BRIEF DESCRIPTION OF THE DRAWINGS
[0026]FIG. 1 is a flow chart of paper production in a waste paper mill facility.
[0027]FIG. 2 is a schematic of an exemplary waste paper mill effluent system.
[0028]FIG. 3 is a flow chart of an exemplary ethanol production method.
DETAILED DESCRIPTION OF THE INVENTION
[0029]Disclosed herein is an example of a system and method for producing ethanol from waste paper mill waste sludge and effluent streams. The disclosed system and method combines paper mill sludge with selected high BOD effluent streams to form a slurry that is then processed to form ethanol.
[0030]A typical mid-sized paper making plant processing about 2000 tons per week of waste paper may produce about 1700 tons/week of wastepaper and 300 tons per week of sludge. The same plant may produce about 2.2 million gallons of liquid waste effluent per day. The sludge is mainly composed of cellulose and entrained minerals. The waste effluent contains dissolved organic material, mostly starch. The amount of dissolved organic material is measured by its biological oxygen demand (BOD). BOD is a measure of the amount of oxygen required by aerobic microorganisms to decompose the organic matter in a sample of water, and thus is a good indicator as to the amount of total dissolved organic matter in a liquid.
[0031]A flow chart of a paper production at an exemplary waste paper process facility is shown at FIG. 1. As can be seen in FIG. 1, waste paper is provided to a pulping station where the waste paper is mixed with water and chemicals to form a pulp mixture. The pulp mixture is agitated in a pulper to form waste paper pulp suspension of cellulose fibers in water. The water may be fresh water, referred to as make-up water, recycled water from other plant operations, or a combination of fresh and recycled water. The recycled water may contain dissolved and suspended components, including starch and cellulose, and may be referred to as whitewater. The pulper contains a rotor or impeller to vigorously agitate the waste paper and water to form the suspension. The pulper is operated in at temperature of about 90° F. to about 130° F. and at a pH of about 6 to about 9. The suspension may contain about 4% to about 5% by weight of dry solids, which provides for suitable slurry to be pumped to subsequent treatment stations.
[0032]The waste paper pulp suspension is then provided to mechanical separators and/or screens where relatively heavy foreign bodies, such as staples, paper clips, and particles of grit, and also lightweight contaminants, such as plastics materials and "stickies," which arise from adhesives used in paper coating, binding or laminating, and from hydrophobic reagents, such as sizing agents are separated. The mechanical separators may be a single coarse separator or a series of screen separators as required by the degree of contamination of the initial waste paper.
[0033]The foreign bodies are thus separated, washed with water, and provided to an effluent pit. The effluent wash water is recovered and the solids removed by screening and floatation. The effluent wash water may then be provided to a collective waste effluent stream. The collective waste effluent stream may be a piping system that runs throughout the process facility to collect liquid effluent streams for later processing. The wash water may be fresh water, whitewater, or a combination of fresh and whitewater.
[0034]Effluent wash water is recovered from the effluent pit and may be provided to a biological treatment process or supplied to the ethanol production stages as Effluent 1. Effluent 1 is a high BOD effluent stream with a BOD of between about 500 ppm and 1100 ppm. A waste paper mill processing approximately 250 tons of waste paper per day would produce approximately 0.15 million gallons per day (mgpd) of Effluent 1.
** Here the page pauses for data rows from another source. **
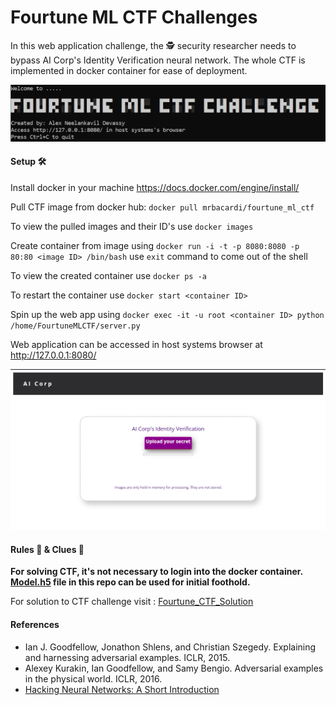 # Fourtune ML CTF Challenges

In this web application challenge, the :detective: security researcher needs to bypass AI Corp's Identity Verification neural network. The whole CTF is implemented in docker container for ease of deployment.

![Alt text](Images/Banner.PNG?raw=true "Banner")

#### Setup :hammer_and_wrench:
Install docker in your machine https://docs.docker.com/engine/install/

Pull CTF image from docker hub:
`docker pull mrbacardi/fourtune_ml_ctf`

To view the pulled images and their ID's use `docker images`

Create container from image using `docker run -i -t -p 8080:8080 -p 80:80 <image ID> /bin/bash`
use `exit` command to come out of the shell

To view the created container use `docker ps -a`

To restart the container use `docker start <container ID>`

Spin up the web app using `docker exec -it -u root <container ID> python /home/FourtuneMLCTF/server.py`

Web application can be accessed in host systems browser at http://127.0.0.1:8080/

<kbd>![Alt text](Images/Web_app.PNG?raw=true "Web_app")</kbd>

#### Rules :triangular_ruler: & Clues :monocle_face:
**For solving CTF, it's not necessary to login into the docker container. [Model.h5](model.h5) file in this repo can be used for initial foothold.**

For solution to CTF challenge visit : [Fourtune_CTF_Solution](Solution/)

#### References
+ Ian J. Goodfellow, Jonathon Shlens, and Christian Szegedy. Explaining
and harnessing adversarial examples. ICLR, 2015.
+ Alexey Kurakin, Ian Goodfellow, and Samy Bengio. Adversarial examples in the physical world. ICLR, 2016.
+ [Hacking Neural Networks: A Short Introduction](https://arxiv.org/pdf/1911.07658.pdf)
[0035]It should be understood that more than one waste paper feed, most often of varying quality of waste papers, may be provided to more than one pulper to form the waste paper pulp. In this case, waste papers having very small amounts of foreign bodies may require very little, if any, mechanical separation and/or screening in the pulping process.
[0036]The waste paper pulp is then passed through additional mechanical separators and/or screens is then supplied to a de-inking process. At the de-inking process, printing inks and any stickies still remaining are removed to increase the pulp's whiteness and purity. The de-inking process is usually a floatation process but may also include a washing process. More than one floatation processes may be used. Larger particles removed during the floatation process may be treated as waste and discharged to the waste treatment basin where it will settle as sludge.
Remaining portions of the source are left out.